What you will do: Write out each entry below exactly; the images do not belong in your copy.
╭──
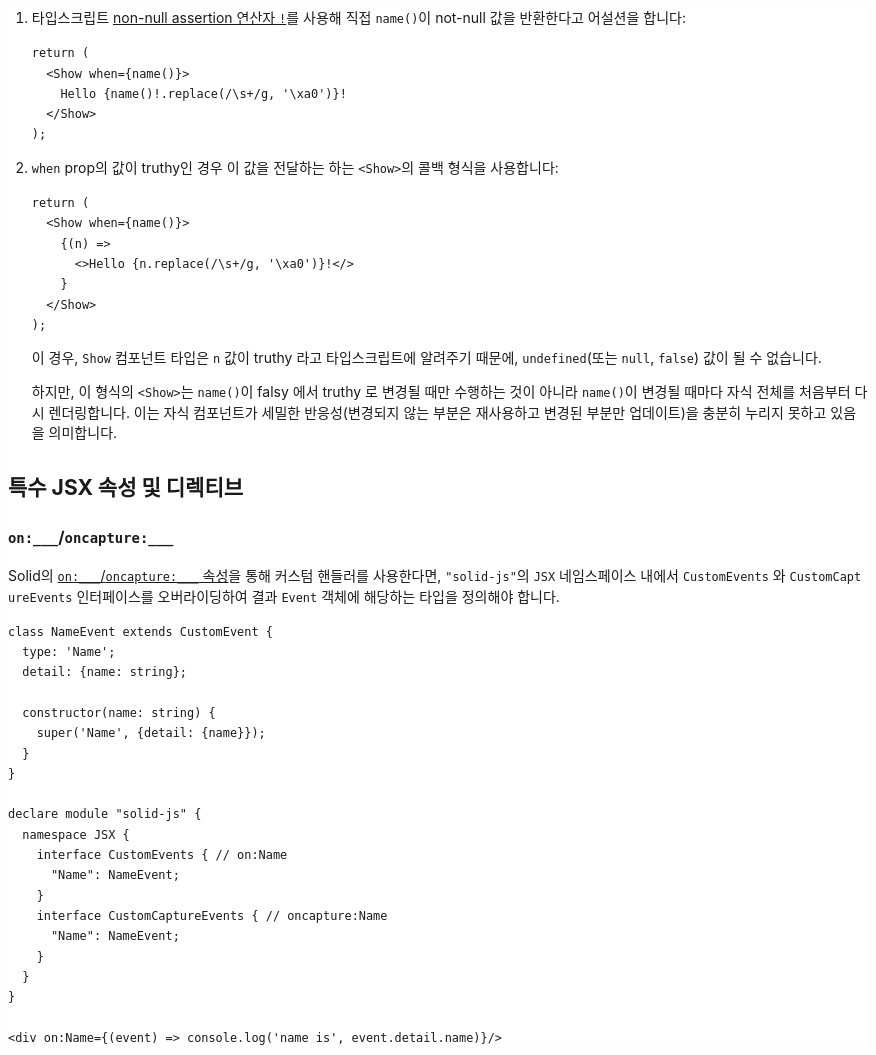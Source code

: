 1. 타입스크립트 [non-null assertion 연산자 `!`](https://www.typescriptlang.org/docs/handbook/2/everyday-types.html#non-null-assertion-operator-postfix-)를 사용해 직접 `name()`이 not-null 값을 반환한다고 어설션을 합니다:

   ```tsx
   return (
     <Show when={name()}>
       Hello {name()!.replace(/\s+/g, '\xa0')}!
     </Show>
   );
   ```

2. `when` prop의 값이 truthy인 경우 이 값을 전달하는 하는 `<Show>`의 콜백 형식을 사용합니다:

   ```tsx
   return (
     <Show when={name()}>
       {(n) =>
         <>Hello {n.replace(/\s+/g, '\xa0')}!</>
       }
     </Show>
   );
   ```

   이 경우, `Show` 컴포넌트 타입은 `n` 값이 truthy 라고 타입스크립트에 알려주기 때문에, `undefined`(또는 `null`, `false`) 값이 될 수 없습니다.

   하지만, 이 형식의 `<Show>`는 `name()`이 falsy 에서 truthy 로 변경될 때만 수행하는 것이 아니라 `name()`이 변경될 때마다 자식 전체를 처음부터 다시 렌더링합니다.
   이는 자식 컴포넌트가 세밀한 반응성(변경되지 않는 부분은 재사용하고 변경된 부분만 업데이트)을 충분히 누리지 못하고 있음을 의미합니다.

## 특수 JSX 속성 및 디렉티브

### `on:___`/`oncapture:___`

Solid의 [`on:___`/`oncapture:___` 속성](https://www.solidjs.com/docs/latest/api#on%3A___%2Foncapture%3A___)을 통해 커스텀 핸들러를 사용한다면, `"solid-js"`의 `JSX` 네임스페이스 내에서 `CustomEvents` 와 `CustomCaptureEvents` 인터페이스를 오버라이딩하여 결과 `Event` 객체에 해당하는 타입을 정의해야 합니다.

```tsx
class NameEvent extends CustomEvent {
  type: 'Name';
  detail: {name: string};

  constructor(name: string) {
    super('Name', {detail: {name}});
  }
}

declare module "solid-js" {
  namespace JSX {
    interface CustomEvents { // on:Name
      "Name": NameEvent;
    }
    interface CustomCaptureEvents { // oncapture:Name
      "Name": NameEvent;
    }
  }
}

<div on:Name={(event) => console.log('name is', event.detail.name)}/>
```
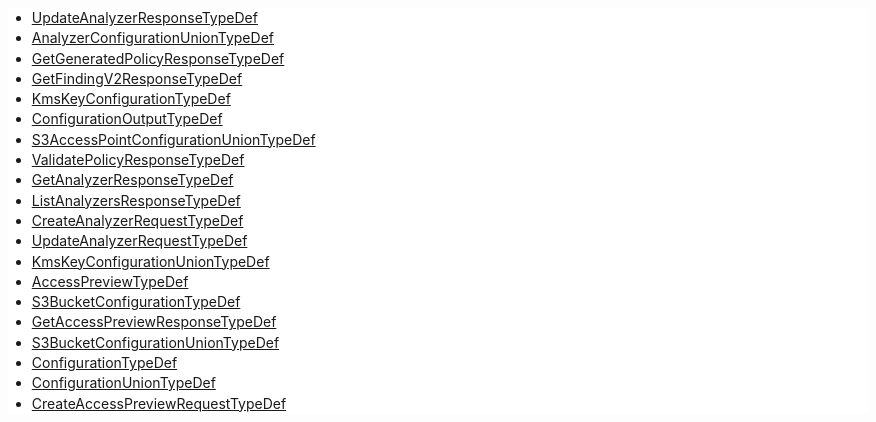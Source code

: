 - [UpdateAnalyzerResponseTypeDef](./type_defs.md#updateanalyzerresponsetypedef)
- [AnalyzerConfigurationUnionTypeDef](./type_defs.md#analyzerconfigurationuniontypedef)
- [GetGeneratedPolicyResponseTypeDef](./type_defs.md#getgeneratedpolicyresponsetypedef)
- [GetFindingV2ResponseTypeDef](./type_defs.md#getfindingv2responsetypedef)
- [KmsKeyConfigurationTypeDef](./type_defs.md#kmskeyconfigurationtypedef)
- [ConfigurationOutputTypeDef](./type_defs.md#configurationoutputtypedef)
- [S3AccessPointConfigurationUnionTypeDef](./type_defs.md#s3accesspointconfigurationuniontypedef)
- [ValidatePolicyResponseTypeDef](./type_defs.md#validatepolicyresponsetypedef)
- [GetAnalyzerResponseTypeDef](./type_defs.md#getanalyzerresponsetypedef)
- [ListAnalyzersResponseTypeDef](./type_defs.md#listanalyzersresponsetypedef)
- [CreateAnalyzerRequestTypeDef](./type_defs.md#createanalyzerrequesttypedef)
- [UpdateAnalyzerRequestTypeDef](./type_defs.md#updateanalyzerrequesttypedef)
- [KmsKeyConfigurationUnionTypeDef](./type_defs.md#kmskeyconfigurationuniontypedef)
- [AccessPreviewTypeDef](./type_defs.md#accesspreviewtypedef)
- [S3BucketConfigurationTypeDef](./type_defs.md#s3bucketconfigurationtypedef)
- [GetAccessPreviewResponseTypeDef](./type_defs.md#getaccesspreviewresponsetypedef)
- [S3BucketConfigurationUnionTypeDef](./type_defs.md#s3bucketconfigurationuniontypedef)
- [ConfigurationTypeDef](./type_defs.md#configurationtypedef)
- [ConfigurationUnionTypeDef](./type_defs.md#configurationuniontypedef)
- [CreateAccessPreviewRequestTypeDef](./type_defs.md#createaccesspreviewrequesttypedef)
╰──
The answer:
Source code

: 1. 타입스크립트 [non-null assertion 연산자 `!`](https://www.typescriptlang.org/docs/handbook/2/everyday-types.html#non-null-assertion-operator-postfix-)를 사용해 직접 `name()`이 not-null 값을 반환한다고 어설션을 합니다:

   ```tsx
   return (
     <Show when={name()}>
       Hello {name()!.replace(/\s+/g, '\xa0')}!
     </Show>
   );
   ```

2. `when` prop의 값이 truthy인 경우 이 값을 전달하는 하는 `<Show>`의 콜백 형식을 사용합니다:

   ```tsx
   return (
     <Show when={name()}>
       {(n) =>
         <>Hello {n.replace(/\s+/g, '\xa0')}!</>
       }
     </Show>
   );
   ```

   이 경우, `Show` 컴포넌트 타입은 `n` 값이 truthy 라고 타입스크립트에 알려주기 때문에, `undefined`(또는 `null`, `false`) 값이 될 수 없습니다.

   하지만, 이 형식의 `<Show>`는 `name()`이 falsy 에서 truthy 로 변경될 때만 수행하는 것이 아니라 `name()`이 변경될 때마다 자식 전체를 처음부터 다시 렌더링합니다.
   이는 자식 컴포넌트가 세밀한 반응성(변경되지 않는 부분은 재사용하고 변경된 부분만 업데이트)을 충분히 누리지 못하고 있음을 의미합니다.

## 특수 JSX 속성 및 디렉티브

### `on:___`/`oncapture:___`

Solid의 [`on:___`/`oncapture:___` 속성](https://www.solidjs.com/docs/latest/api#on%3A___%2Foncapture%3A___)을 통해 커스텀 핸들러를 사용한다면, `"solid-js"`의 `JSX` 네임스페이스 내에서 `CustomEvents` 와 `CustomCaptureEvents` 인터페이스를 오버라이딩하여 결과 `Event` 객체에 해당하는 타입을 정의해야 합니다.

```tsx
class NameEvent extends CustomEvent {
  type: 'Name';
  detail: {name: string};

  constructor(name: string) {
    super('Name', {detail: {name}});
  }
}

declare module "solid-js" {
  namespace JSX {
    interface CustomEvents { // on:Name
      "Name": NameEvent;
    }
    interface CustomCaptureEvents { // oncapture:Name
      "Name": NameEvent;
    }
  }
}

<div on:Name={(event) => console.log('name is', event.detail.name)}/>
```
Source code

: - [UpdateAnalyzerResponseTypeDef](./type_defs.md#updateanalyzerresponsetypedef)
- [AnalyzerConfigurationUnionTypeDef](./type_defs.md#analyzerconfigurationuniontypedef)
- [GetGeneratedPolicyResponseTypeDef](./type_defs.md#getgeneratedpolicyresponsetypedef)
- [GetFindingV2ResponseTypeDef](./type_defs.md#getfindingv2responsetypedef)
- [KmsKeyConfigurationTypeDef](./type_defs.md#kmskeyconfigurationtypedef)
- [ConfigurationOutputTypeDef](./type_defs.md#configurationoutputtypedef)
- [S3AccessPointConfigurationUnionTypeDef](./type_defs.md#s3accesspointconfigurationuniontypedef)
- [ValidatePolicyResponseTypeDef](./type_defs.md#validatepolicyresponsetypedef)
- [GetAnalyzerResponseTypeDef](./type_defs.md#getanalyzerresponsetypedef)
- [ListAnalyzersResponseTypeDef](./type_defs.md#listanalyzersresponsetypedef)
- [CreateAnalyzerRequestTypeDef](./type_defs.md#createanalyzerrequesttypedef)
- [UpdateAnalyzerRequestTypeDef](./type_defs.md#updateanalyzerrequesttypedef)
- [KmsKeyConfigurationUnionTypeDef](./type_defs.md#kmskeyconfigurationuniontypedef)
- [AccessPreviewTypeDef](./type_defs.md#accesspreviewtypedef)
- [S3BucketConfigurationTypeDef](./type_defs.md#s3bucketconfigurationtypedef)
- [GetAccessPreviewResponseTypeDef](./type_defs.md#getaccesspreviewresponsetypedef)
- [S3BucketConfigurationUnionTypeDef](./type_defs.md#s3bucketconfigurationuniontypedef)
- [ConfigurationTypeDef](./type_defs.md#configurationtypedef)
- [ConfigurationUnionTypeDef](./type_defs.md#configurationuniontypedef)
- [CreateAccessPreviewRequestTypeDef](./type_defs.md#createaccesspreviewrequesttypedef)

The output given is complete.